Fake State Debt Recovery Office emails engineered to infect your computer with ransomware: Alert Priority High

Australians should be wary of scam emails purporting to come from the State Debt Recovery Office, within the NSW Office of State Revenue, claiming to deal with interest owing on a tax assessment.

The email has the subject line ‘Notice of reassessment – Penalty tax’ and what appears to be an official serial or file number. The text in the email body is headed ‘Notice of reassessment’ and includes a ‘More information’ button. This button links to a website where email recipients are prompted to download a file containing details of the reassessment notice. However, this file includes ransomware.

The ransomware could encrypt your files to prevent you accessing and working on them, and force you to pay the scam authors for an online ‘key’ to unlock them. If you receive this email, you should delete it immediately.

An example of the fake email

An example of the fake website

Recipients may mistake the scam email and the website as being authentic. The current examples do not refer to the recipient’s name, address, tax file number or other details.

Do not click on links or attachments in a message unless you are completely confident about its content.

You can always navigate to the original website or phone the source yourself—independently of links or information in the message—and cross check its information.

 About ransomware

This email scam is believed to be distributing the ransomware known as TorrentLocker, which is a variation of CryptoLocker (example below). The authors are demanding payment in a virtual currency, equivalent of about AUD$640, to provide you with the key to unlock your files.

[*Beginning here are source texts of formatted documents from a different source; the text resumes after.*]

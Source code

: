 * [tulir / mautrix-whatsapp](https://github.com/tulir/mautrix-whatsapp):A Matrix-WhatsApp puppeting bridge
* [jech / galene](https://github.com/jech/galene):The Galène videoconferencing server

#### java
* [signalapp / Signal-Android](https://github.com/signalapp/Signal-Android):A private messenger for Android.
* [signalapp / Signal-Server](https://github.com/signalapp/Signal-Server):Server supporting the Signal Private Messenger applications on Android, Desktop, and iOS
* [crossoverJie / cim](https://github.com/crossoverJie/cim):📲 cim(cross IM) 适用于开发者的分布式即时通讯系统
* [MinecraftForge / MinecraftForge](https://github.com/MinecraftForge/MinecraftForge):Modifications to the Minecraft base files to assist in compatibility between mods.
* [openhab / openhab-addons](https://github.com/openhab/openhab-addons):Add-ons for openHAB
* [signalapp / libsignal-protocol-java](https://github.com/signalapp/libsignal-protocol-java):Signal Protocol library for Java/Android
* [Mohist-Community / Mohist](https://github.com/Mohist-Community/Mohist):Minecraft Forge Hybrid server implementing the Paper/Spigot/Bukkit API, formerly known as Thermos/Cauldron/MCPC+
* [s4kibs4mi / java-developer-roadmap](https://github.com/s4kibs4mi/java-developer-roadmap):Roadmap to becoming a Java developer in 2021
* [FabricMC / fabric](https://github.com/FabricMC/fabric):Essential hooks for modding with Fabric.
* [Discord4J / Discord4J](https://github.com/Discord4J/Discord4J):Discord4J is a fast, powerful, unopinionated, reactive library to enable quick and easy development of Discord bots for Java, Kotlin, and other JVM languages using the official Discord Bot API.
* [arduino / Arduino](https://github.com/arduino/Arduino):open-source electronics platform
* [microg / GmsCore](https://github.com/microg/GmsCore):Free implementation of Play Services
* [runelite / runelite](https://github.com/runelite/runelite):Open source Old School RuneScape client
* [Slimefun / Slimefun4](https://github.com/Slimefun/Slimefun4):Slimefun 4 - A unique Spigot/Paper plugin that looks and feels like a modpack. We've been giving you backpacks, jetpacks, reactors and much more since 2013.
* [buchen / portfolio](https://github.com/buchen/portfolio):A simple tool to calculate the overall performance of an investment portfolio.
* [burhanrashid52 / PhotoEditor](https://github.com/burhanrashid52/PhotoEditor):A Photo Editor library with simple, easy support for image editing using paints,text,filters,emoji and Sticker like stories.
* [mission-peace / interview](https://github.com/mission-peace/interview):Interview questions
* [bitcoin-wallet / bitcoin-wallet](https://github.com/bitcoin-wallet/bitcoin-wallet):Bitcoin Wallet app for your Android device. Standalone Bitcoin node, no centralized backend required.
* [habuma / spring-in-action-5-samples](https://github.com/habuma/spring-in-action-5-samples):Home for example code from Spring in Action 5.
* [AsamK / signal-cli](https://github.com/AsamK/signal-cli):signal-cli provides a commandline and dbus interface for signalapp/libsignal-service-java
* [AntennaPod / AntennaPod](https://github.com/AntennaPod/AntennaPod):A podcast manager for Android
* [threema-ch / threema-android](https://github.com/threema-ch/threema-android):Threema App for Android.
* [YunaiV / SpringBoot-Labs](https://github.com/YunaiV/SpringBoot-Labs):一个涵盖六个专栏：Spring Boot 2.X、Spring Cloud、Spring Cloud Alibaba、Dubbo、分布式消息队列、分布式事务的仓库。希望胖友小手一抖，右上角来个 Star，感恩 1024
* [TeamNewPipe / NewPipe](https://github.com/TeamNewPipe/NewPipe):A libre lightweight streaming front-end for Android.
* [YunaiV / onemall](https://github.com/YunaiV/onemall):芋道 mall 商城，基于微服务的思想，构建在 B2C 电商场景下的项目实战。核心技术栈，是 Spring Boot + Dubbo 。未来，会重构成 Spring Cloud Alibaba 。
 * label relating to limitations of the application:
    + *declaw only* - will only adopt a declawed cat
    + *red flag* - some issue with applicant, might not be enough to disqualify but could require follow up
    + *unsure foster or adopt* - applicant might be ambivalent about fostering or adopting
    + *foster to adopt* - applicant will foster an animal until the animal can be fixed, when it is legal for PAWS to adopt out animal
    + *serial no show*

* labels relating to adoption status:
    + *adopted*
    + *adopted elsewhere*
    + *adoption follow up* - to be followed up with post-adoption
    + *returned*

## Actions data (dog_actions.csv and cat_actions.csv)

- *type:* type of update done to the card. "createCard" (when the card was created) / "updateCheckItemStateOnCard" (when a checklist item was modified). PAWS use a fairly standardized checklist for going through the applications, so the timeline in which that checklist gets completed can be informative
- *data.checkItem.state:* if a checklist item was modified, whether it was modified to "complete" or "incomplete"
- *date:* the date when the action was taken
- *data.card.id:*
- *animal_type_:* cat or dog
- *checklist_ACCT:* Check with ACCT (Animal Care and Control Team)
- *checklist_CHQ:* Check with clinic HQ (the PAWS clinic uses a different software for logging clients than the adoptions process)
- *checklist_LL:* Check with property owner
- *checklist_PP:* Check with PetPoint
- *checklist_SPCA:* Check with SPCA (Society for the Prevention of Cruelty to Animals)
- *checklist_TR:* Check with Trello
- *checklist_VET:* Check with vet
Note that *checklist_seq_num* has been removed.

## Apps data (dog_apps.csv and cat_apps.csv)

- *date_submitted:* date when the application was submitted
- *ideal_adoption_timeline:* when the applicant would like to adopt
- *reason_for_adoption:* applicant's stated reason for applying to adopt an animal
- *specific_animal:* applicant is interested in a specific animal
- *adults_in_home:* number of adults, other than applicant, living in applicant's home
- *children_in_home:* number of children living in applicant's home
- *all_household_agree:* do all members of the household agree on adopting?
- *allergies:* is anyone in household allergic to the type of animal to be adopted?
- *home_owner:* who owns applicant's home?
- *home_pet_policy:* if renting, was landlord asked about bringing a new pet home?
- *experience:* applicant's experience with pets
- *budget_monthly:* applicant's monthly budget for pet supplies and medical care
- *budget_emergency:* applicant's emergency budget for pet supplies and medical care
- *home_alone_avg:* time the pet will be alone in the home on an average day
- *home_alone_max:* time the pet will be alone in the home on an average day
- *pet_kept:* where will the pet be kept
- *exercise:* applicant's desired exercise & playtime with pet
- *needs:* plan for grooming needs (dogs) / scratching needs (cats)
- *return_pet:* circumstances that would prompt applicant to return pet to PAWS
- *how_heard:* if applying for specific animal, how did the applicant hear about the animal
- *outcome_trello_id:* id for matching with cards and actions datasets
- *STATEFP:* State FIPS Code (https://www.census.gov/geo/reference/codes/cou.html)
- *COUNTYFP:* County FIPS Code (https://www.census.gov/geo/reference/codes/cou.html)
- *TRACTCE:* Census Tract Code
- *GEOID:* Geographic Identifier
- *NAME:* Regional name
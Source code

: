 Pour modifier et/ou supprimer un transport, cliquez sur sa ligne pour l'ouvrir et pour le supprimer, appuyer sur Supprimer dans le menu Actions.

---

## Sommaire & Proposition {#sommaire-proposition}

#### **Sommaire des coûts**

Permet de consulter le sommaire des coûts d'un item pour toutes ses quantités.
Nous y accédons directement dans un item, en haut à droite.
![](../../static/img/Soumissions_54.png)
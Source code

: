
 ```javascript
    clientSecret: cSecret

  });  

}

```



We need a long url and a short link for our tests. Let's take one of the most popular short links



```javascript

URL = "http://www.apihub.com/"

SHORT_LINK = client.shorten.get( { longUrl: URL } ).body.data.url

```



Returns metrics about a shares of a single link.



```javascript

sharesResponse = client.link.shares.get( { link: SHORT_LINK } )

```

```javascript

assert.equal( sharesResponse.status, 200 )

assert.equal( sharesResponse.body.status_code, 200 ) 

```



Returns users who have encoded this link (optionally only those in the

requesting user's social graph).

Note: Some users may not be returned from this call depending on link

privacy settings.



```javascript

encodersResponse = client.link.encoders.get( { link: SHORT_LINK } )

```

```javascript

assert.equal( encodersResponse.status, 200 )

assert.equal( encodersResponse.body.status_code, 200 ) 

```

An example of a ransomware notification

There are many different versions of ransomware circulating and it can be difficult to identify which type you have encountered.

The most serious types of ransomware encrypt files on your computer or network using high quality encryption. The only way to recover your files is by succumbing to blackmail and paying the ransom for a key to unlock your information. However this may not necessarily guarantee the recovery of your data. You may forfeit your money, and still not recover your files.

As recovery of your system without the key is virtually impossible, the best solution can often be to restore your files from a clean backup, if you have one available.

Prevention is the best approach for any malware, and particularly this kind of ransomware.

There are also some less sophisticated types of ransomware that simply block access to your computer or pretend to lock your files. With careful action you can remove this ransomware and regain access to your files without paying a ransom.

If you suspect your computer or network is infected by ransomware, you should seek technical advice immediately. Time is critical.